ARTE - MARDI 2 JUILLET. 22H45 - DOCUMENTAIRE

Début 2018. Mossoul, la grande métropole sunnite du nord de l’Irak, est une ville dévastée. Six mois plus tôt, dans ce qui a été décrit comme la plus grande bataille urbaine depuis celle de Stalingrad, les forces irakiennes soutenues par la coalition internationale ont repris la ville des mains de l’organisation Etat islamique (EI). Pendant trois ans, les combattants de l’EI avaient fait régner la terreur sur plus d’un million et demi d’habitants pris au piège. Après neuf mois de bataille, la libération a un goût amer. Des quartiers entiers, dont la Vieille ville historique, sont à l’état de ruines. Dans les décombres, où se mélangent mines et corps en décomposition dans une odeur insoutenable, des Mossouliotes cherchent encore leurs morts.

A l’ampleur de la tâche de la reconstruction se superposent les rivalités politiques

« La guerre est finie à Mossoul, et maintenant ? », interroge la réalisatrice Anne Poiret, auteure réalisatrice de documentaires d’actualité remarqués (Mon pays vend des armes, 2018, ou encore Bienvenue au refugistan, 2016) et Prix Albert-Londres. Alors que d’autres conflits captent déjà l’attention des médias, Anne Poiret est venue pendant un an, en 2018, observer les stigmates qui affectent Mossoul et ses habitants et les lenteurs d’un chantier de reconstruction gigantesque, qui laisse peu de place à l’humain. Avec très peu de voix off, le documentaire laisse aux habitants et aux responsables politiques le soin de dépeindre l’atmosphère de désolation qui règne sur la ville.

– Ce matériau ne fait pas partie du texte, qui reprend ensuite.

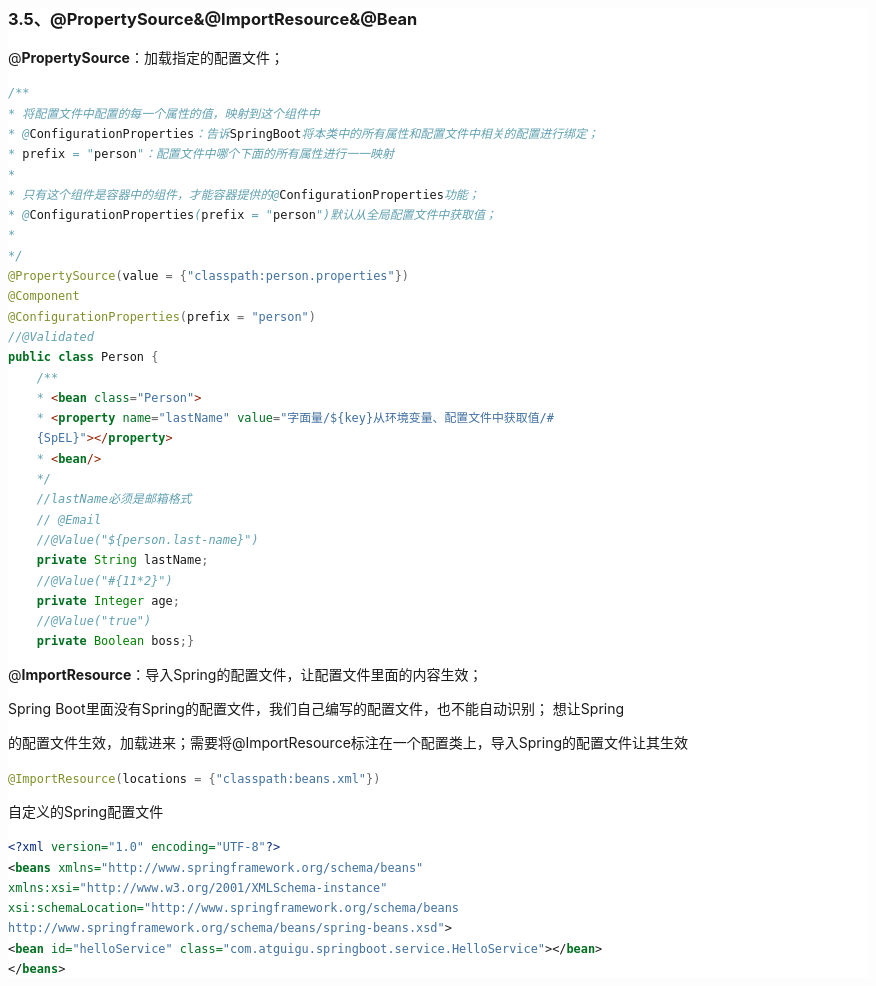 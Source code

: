 ### **3.5**、@PropertySource&@ImportResource&@Bean

@**PropertySource**：加载指定的配置文件；

```java
/**
* 将配置文件中配置的每一个属性的值，映射到这个组件中
* @ConfigurationProperties：告诉SpringBoot将本类中的所有属性和配置文件中相关的配置进行绑定；
* prefix = "person"：配置文件中哪个下面的所有属性进行一一映射
*
* 只有这个组件是容器中的组件，才能容器提供的@ConfigurationProperties功能；
* @ConfigurationProperties(prefix = "person")默认从全局配置文件中获取值；
*
*/
@PropertySource(value = {"classpath:person.properties"})
@Component
@ConfigurationProperties(prefix = "person")
//@Validated
public class Person {
    /**
    * <bean class="Person">
    * <property name="lastName" value="字面量/${key}从环境变量、配置文件中获取值/#
    {SpEL}"></property>
    * <bean/>
    */
    //lastName必须是邮箱格式
    // @Email
    //@Value("${person.last‐name}")
    private String lastName;
    //@Value("#{11*2}")
    private Integer age;
    //@Value("true")
    private Boolean boss;}
```

@**ImportResource**：导入Spring的配置文件，让配置文件里面的内容生效；

Spring Boot里面没有Spring的配置文件，我们自己编写的配置文件，也不能自动识别； 想让Spring

的配置文件生效，加载进来；需要将@ImportResource标注在一个配置类上，导入Spring的配置文件让其生效

 ```java
@ImportResource(locations = {"classpath:beans.xml"})
 ```

自定义的Spring配置文件

  ```xml
<?xml version="1.0" encoding="UTF‐8"?>
<beans xmlns="http://www.springframework.org/schema/beans"
xmlns:xsi="http://www.w3.org/2001/XMLSchema‐instance"
xsi:schemaLocation="http://www.springframework.org/schema/beans
http://www.springframework.org/schema/beans/spring‐beans.xsd">
<bean id="helloService" class="com.atguigu.springboot.service.HelloService"></bean>
</beans>
  ```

« Qui s’occupe de nous ? Où est l’Etat », interpelle un homme, qui a perdu sa femme et ses enfants dans un bombardement. A l’ampleur de la tâche de la reconstruction se superposent les rivalités politiques. Le gouverneur de Mossoul, Nawfal Al-Sultan - mis en cause dans plusieurs affaires de corruption et qui finira par être écarté du pouvoir en 2019 -, n’a jamais accepté d’être dépossédé du dossier de la reconstruction au profit du directeur de l’université de Ninive, Muzahim Al-Khyatt. Il multiplie les objections et les initiatives personnelles. En parallèle, les problèmes sécuritaires refont surface. Des membres de l’Etat islamique se sont fondus dans la population. Tenus à l’écart par l’administration et la population, leurs familles ressassent leur humiliation et attendent le retour de l’Etat islamique.

Désir de vengeance

La progression chronologique du documentaire rend bien compte du sentiment grandissant que rien n’avance, ou trop peu et trop lentement. Les projets tardent à se concrétiser. Des sites historiques sont détruits à l’initiative du gouverneur, qui n’y voit que des « cailloux ». Des familles cherchent encore leurs morts et leurs disparus. « Il y aura une suite à ce mauvais film », prévient un habitant de Mossoul. Le désir de vengeance des victimes de l’EI fait écho à celui des familles de leurs anciens bourreaux. « Nos enfants se vengeront », promet la mère d’un combattant djihadiste mort.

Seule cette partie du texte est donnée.